_YOUR INSTRUCTIONS_
Take each line of the entries below that contains "will" and copy it.

──────── SOURCE RECORDS

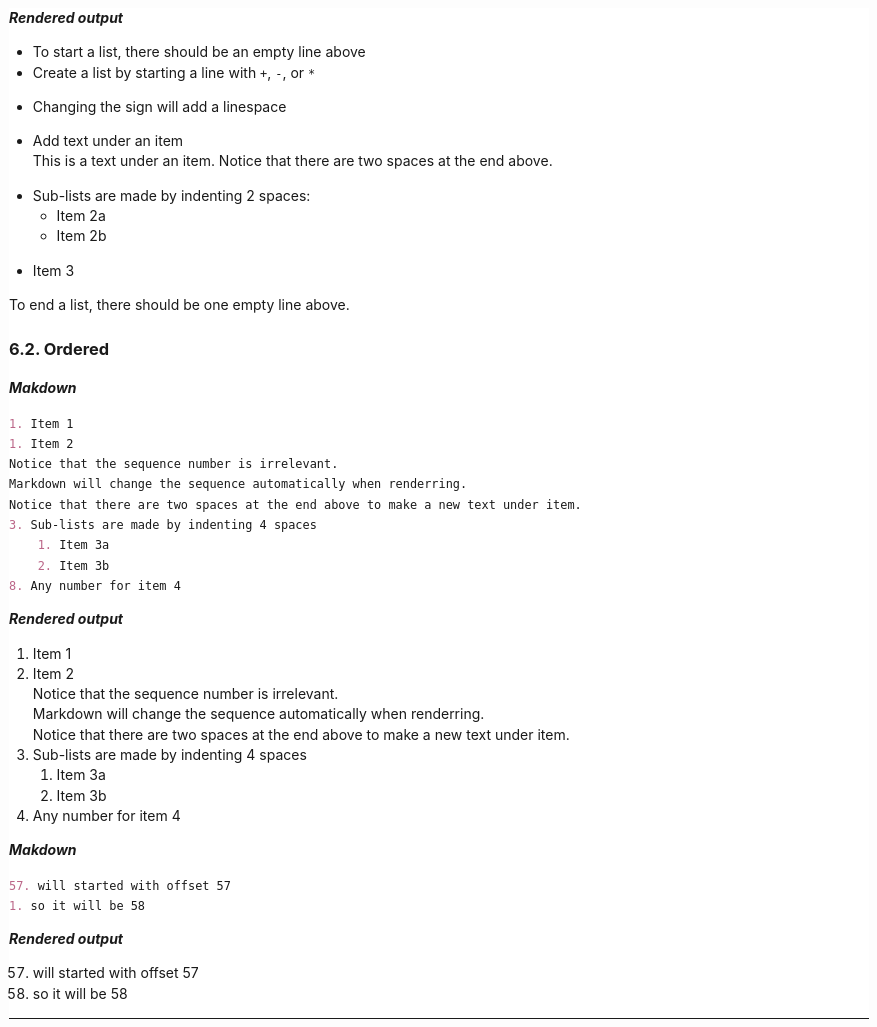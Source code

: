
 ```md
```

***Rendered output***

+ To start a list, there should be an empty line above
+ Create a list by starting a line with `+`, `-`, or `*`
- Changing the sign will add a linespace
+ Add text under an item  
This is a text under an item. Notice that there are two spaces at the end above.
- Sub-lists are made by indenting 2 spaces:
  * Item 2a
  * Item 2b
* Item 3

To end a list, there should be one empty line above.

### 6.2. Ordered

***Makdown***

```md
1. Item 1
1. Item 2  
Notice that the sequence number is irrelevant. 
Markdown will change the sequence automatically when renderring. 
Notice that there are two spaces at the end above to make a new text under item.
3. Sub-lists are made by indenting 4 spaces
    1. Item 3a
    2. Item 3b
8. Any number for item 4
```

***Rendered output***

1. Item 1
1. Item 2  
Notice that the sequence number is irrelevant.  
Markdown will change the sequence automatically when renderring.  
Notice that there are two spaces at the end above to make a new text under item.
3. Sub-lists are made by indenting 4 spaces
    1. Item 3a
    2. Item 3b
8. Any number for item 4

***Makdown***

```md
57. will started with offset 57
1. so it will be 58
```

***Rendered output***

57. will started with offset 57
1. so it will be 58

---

────────────────
──────── SOURCE RECORDS

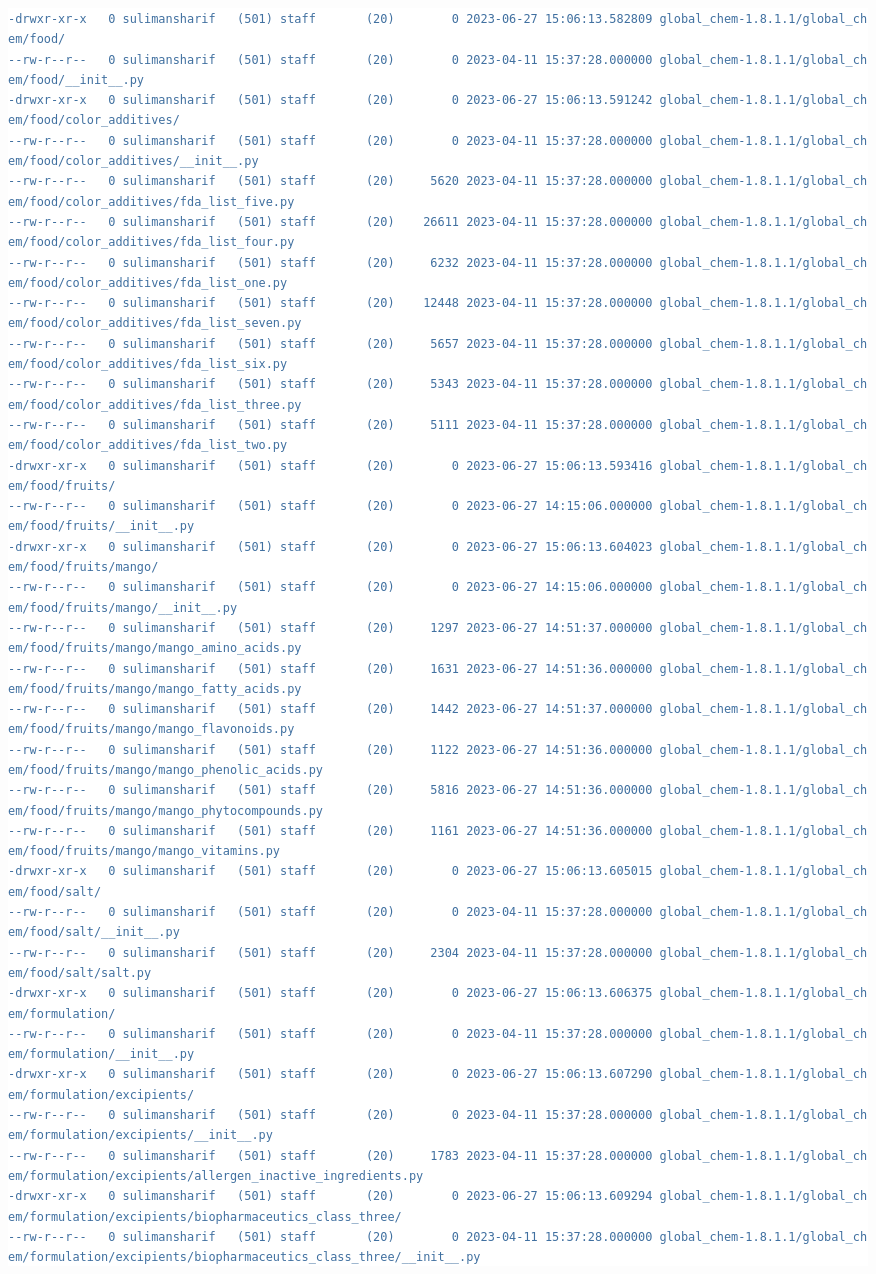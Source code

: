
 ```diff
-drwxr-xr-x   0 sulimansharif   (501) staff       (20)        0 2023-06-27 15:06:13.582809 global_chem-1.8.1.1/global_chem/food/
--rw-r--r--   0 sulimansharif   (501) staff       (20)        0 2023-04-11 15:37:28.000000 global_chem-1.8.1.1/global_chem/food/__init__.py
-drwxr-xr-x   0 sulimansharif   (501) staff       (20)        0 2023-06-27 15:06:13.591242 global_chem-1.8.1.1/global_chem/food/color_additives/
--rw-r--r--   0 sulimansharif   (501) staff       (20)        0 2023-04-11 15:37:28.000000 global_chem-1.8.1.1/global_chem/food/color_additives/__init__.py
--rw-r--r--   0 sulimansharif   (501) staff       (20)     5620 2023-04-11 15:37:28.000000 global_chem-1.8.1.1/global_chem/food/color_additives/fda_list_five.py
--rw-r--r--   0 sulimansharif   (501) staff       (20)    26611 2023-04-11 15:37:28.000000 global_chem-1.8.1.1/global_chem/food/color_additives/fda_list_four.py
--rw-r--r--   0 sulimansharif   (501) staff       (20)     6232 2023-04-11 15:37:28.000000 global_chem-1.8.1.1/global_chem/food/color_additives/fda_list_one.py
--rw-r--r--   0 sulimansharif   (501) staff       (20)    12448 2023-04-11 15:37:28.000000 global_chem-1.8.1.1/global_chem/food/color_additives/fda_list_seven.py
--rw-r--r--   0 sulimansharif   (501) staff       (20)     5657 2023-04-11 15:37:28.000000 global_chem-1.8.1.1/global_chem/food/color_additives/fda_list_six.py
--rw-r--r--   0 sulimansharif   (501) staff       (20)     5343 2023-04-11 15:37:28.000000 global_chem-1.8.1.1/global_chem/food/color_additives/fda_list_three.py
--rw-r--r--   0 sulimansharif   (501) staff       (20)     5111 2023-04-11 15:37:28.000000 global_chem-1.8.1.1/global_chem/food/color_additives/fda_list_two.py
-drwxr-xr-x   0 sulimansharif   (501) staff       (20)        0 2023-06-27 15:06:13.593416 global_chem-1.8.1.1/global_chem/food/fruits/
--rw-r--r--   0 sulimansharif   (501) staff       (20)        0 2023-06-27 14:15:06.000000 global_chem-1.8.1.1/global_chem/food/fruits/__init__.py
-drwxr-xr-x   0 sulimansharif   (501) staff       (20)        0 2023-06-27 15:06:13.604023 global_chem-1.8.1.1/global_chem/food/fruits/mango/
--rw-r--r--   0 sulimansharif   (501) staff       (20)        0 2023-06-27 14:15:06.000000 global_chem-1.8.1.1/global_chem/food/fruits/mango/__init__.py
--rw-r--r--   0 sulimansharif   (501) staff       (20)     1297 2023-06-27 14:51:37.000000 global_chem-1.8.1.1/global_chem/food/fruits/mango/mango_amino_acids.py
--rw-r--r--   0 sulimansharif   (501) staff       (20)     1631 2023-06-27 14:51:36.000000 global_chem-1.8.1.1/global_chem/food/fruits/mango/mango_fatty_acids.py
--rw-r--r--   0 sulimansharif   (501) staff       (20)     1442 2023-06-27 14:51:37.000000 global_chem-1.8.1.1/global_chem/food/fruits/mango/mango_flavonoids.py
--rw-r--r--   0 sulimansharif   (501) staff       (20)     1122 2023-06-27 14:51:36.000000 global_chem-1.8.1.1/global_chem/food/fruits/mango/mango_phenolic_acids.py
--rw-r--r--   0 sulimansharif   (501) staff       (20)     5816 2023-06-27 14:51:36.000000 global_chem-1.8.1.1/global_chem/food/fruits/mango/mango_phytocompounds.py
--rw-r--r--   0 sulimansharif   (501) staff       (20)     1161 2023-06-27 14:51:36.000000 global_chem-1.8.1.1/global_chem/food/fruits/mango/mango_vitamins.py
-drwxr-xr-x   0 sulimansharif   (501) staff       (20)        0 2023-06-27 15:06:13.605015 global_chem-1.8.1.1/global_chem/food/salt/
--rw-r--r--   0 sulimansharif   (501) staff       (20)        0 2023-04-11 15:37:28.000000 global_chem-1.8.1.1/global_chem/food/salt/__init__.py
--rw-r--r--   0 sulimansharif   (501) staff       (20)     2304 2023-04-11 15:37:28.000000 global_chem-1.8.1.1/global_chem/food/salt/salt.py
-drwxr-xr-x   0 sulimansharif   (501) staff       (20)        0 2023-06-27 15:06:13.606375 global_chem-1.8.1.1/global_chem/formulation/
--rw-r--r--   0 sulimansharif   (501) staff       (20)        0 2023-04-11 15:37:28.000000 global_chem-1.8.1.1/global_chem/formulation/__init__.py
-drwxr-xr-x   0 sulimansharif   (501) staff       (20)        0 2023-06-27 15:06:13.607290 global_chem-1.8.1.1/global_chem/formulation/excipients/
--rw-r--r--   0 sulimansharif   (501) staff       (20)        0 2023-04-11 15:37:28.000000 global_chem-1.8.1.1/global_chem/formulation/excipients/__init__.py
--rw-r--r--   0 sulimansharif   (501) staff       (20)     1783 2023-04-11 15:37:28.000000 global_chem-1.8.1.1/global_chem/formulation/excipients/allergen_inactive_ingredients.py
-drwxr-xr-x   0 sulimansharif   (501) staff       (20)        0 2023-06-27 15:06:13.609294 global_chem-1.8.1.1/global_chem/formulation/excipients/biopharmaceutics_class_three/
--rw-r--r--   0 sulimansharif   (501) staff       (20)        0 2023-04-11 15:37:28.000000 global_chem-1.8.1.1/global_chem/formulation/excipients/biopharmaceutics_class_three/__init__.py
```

────────────────

_PROBLEM SOLUTION_
- Changing the sign will add a linespace
Markdown will change the sequence automatically when renderring. 
Markdown will change the sequence automatically when renderring.  
57. will started with offset 57
1. so it will be 58
57. will started with offset 57
1. so it will be 58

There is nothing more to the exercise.